* [Problem statement]
Review the listing and copy each line that holds the word "Planned".

======== Given information ========

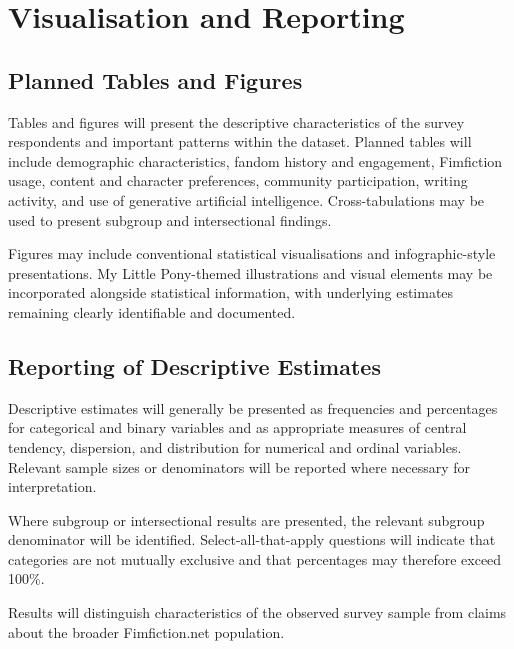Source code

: \section{Visualisation and Reporting}

\subsection{Planned Tables and Figures}

Tables and figures will present the descriptive characteristics of the survey respondents and important patterns within the dataset. Planned tables will include demographic characteristics, fandom history and engagement, Fimfiction usage, content and character preferences, community participation, writing activity, and use of generative artificial intelligence. Cross-tabulations may be used to present subgroup and intersectional findings.

Figures may include conventional statistical visualisations and infographic-style presentations. My Little Pony-themed illustrations and visual elements may be incorporated alongside statistical information, with underlying estimates remaining clearly identifiable and documented.


\subsection{Reporting of Descriptive Estimates}

Descriptive estimates will generally be presented as frequencies and percentages for categorical and binary variables and as appropriate measures of central tendency, dispersion, and distribution for numerical and ordinal variables. Relevant sample sizes or denominators will be reported where necessary for interpretation.

Where subgroup or intersectional results are presented, the relevant subgroup denominator will be identified. Select-all-that-apply questions will indicate that categories are not mutually exclusive and that percentages may therefore exceed 100\%.

Results will distinguish characteristics of the observed survey sample from claims about the broader Fimfiction.net population.


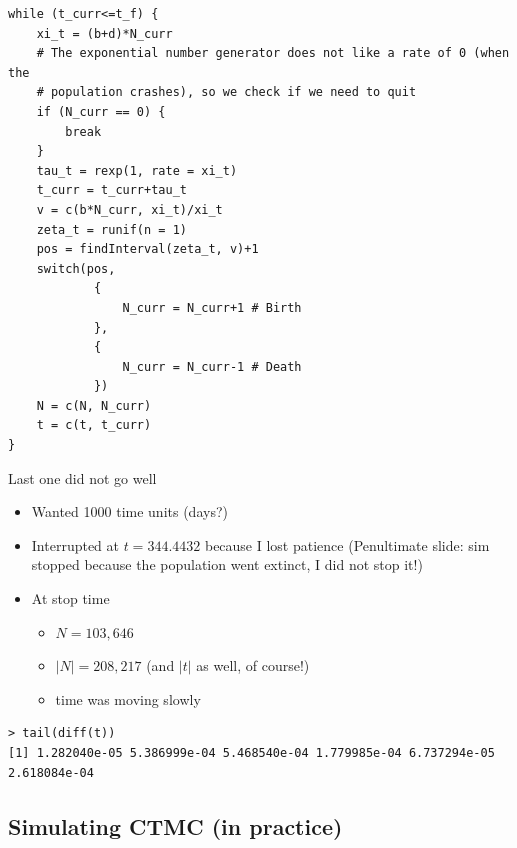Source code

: \documentclass[aspectratio=43]{beamer}
\begin{document}
\begin{frame}[fragile]
\begin{lstlisting}[language=Renhanced]
while (t_curr<=t_f) {
    xi_t = (b+d)*N_curr
    # The exponential number generator does not like a rate of 0 (when the 
    # population crashes), so we check if we need to quit
    if (N_curr == 0) {
        break
    }
    tau_t = rexp(1, rate = xi_t)
    t_curr = t_curr+tau_t
    v = c(b*N_curr, xi_t)/xi_t
    zeta_t = runif(n = 1)
    pos = findInterval(zeta_t, v)+1
    switch(pos,
            { 
                N_curr = N_curr+1 # Birth
            },
            {
                N_curr = N_curr-1 # Death
            })
    N = c(N, N_curr)
    t = c(t, t_curr)
}
\end{lstlisting}
\end{frame}



\begin{frame}[fragile]{Last one did not go well}
    \begin{itemize}
        \item Wanted 1000 time units (days?)
        \item Interrupted at $t=344.4432$ because I lost patience
        \newline (Penultimate slide: sim stopped because the population went extinct, I did not stop it!)
        \item At stop time
        \begin{itemize}
            \item $N = 103,646$
            \item $|N| = 208,217$ (and $|t|$ as well, of course!)
            \item time was moving slowly
        \end{itemize}
    \end{itemize}
    \vfill
    \begin{lstlisting}
> tail(diff(t))
[1] 1.282040e-05 5.386999e-04 5.468540e-04 1.779985e-04 6.737294e-05 2.618084e-04
    \end{lstlisting}
\end{frame}



\subsection{Simulating CTMC (in practice)}
\end{document}
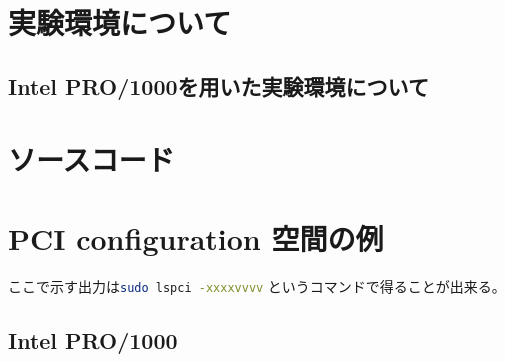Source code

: \documentclass[a4paper,11pt,report]{ltjsbook}
\begin{document}
\appendix
\chapter{実験環境について}
\section{Intel PRO/1000を用いた実験環境について}
\label{letsnote}

\chapter{ソースコード}

\chapter{PCI configuration 空間の例}

ここで示す出力は\lstinline[language=sh]{sudo lspci -xxxxvvvv} というコマンドで得ることが出来る。

\section{Intel PRO/1000}
\end{document}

========

* [Task solution]
\subsection{Planned Tables and Figures}
Tables and figures will present the descriptive characteristics of the survey respondents and important patterns within the dataset. Planned tables will include demographic characteristics, fandom history and engagement, Fimfiction usage, content and character preferences, community participation, writing activity, and use of generative artificial intelligence. Cross-tabulations may be used to present subgroup and intersectional findings.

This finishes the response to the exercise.